Home > Research > AWS Improves Container Monitoring, Part 3: Anomaly Detection

AWS Improves Container Monitoring, Part 3: Anomaly Detection

AWS is previewing Anomaly Detection, a CloudWatch component that allows for greater visibility into containerized applications using microservice architectures.

Anomaly Detection is aimed at improving monitoring by making it easier to set up alarms.

Traditional alarms in AWS are based on static, set thresholds. For example, you might configure an instance to set off an alarm once CPU usage reaches >90% utilization. The user has to do the work to make sure that the threshold is reasonable, and the threshold is fixed until the alarm is changed or modified.

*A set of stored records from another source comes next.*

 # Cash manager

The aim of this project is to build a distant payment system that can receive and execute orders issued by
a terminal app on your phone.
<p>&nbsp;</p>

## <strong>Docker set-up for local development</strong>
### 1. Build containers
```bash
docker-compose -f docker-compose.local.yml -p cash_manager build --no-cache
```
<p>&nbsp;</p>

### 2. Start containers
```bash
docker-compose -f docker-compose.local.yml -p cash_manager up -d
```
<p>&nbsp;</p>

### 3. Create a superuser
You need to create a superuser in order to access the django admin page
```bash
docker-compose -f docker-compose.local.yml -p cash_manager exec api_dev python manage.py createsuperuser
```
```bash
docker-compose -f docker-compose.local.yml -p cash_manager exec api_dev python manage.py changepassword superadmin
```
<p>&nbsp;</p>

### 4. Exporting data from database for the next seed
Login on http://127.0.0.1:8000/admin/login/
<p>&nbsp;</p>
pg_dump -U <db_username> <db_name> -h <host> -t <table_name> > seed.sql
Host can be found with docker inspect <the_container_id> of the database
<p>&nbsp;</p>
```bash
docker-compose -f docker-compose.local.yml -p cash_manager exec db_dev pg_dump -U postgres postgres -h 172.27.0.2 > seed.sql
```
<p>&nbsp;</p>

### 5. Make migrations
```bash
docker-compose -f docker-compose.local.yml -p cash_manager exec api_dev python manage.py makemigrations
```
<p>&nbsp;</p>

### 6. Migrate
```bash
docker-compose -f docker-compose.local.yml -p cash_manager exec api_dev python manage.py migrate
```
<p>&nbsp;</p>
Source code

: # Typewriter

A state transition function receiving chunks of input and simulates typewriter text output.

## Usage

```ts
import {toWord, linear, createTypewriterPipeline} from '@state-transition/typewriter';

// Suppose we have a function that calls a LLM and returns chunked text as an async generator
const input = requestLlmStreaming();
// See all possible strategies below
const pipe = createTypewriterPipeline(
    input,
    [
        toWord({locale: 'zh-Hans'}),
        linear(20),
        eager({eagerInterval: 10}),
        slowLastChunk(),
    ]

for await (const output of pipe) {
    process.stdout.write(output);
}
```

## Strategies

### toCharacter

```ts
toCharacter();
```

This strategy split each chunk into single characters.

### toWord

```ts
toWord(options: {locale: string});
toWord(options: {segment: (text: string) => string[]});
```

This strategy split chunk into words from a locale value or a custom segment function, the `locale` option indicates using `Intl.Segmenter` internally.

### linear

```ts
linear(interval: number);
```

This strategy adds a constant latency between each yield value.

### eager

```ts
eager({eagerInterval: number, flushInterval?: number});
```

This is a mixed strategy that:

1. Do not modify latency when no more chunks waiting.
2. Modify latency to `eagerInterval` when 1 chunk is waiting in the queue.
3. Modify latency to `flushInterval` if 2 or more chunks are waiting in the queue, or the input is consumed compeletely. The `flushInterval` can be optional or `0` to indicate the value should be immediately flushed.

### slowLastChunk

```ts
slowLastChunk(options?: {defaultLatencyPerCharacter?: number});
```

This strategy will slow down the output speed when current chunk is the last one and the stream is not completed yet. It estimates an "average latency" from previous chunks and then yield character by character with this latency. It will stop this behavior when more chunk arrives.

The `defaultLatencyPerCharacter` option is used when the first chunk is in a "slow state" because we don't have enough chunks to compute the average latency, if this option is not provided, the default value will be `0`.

The problem with set thresholds is that they do not account for seasonality or other variance. Setting the threshold too low will result in a number of false, inactionable alerts triggered by normal workload behavior. False alerts waste time and desensitize administrators to the truly important alerts. If you set the threshold too high, performance might suffer before you ever receive an alert, or you might receive an alert once the situation has already deteriorated.

Anomaly Detection solves this problem by allowing AWS users to have more dynamic thresholds on their alarms. It creates a band around performance metrics (e.g. CPU or memory utilization) based on the range within which those metrics would be expected to fall.

The service uses machine learning to determine what an appropriate default band size would be and also allows the user to edit the size of the band. Furthermore, the service also uses machine learning to adapt to the usage patterns of the workload in your environment.

For example, it will learn when normal spikes in usage occur and increase the threshold to avoid setting off false alarms for these normal spikes (e.g. peak hours for visits to your website). Currently, it uses the past two weeks of usage data.

Anomaly Detection also allows users to exclude certain time periods from the machine learning training. This allows you to avoid training it on outlier data that might skew the model.

Once the band is established, users can decide whether to set the alarm for usage patterns that are outside the band, below the band, or above the band.

Users can receive alerts from the alarm via email or SMS and can even trigger a Lambda function from the alert.

Our Take

False positives are a large problem for operations teams. Relying on static thresholds for alarms does not reflect reality in all scenarios.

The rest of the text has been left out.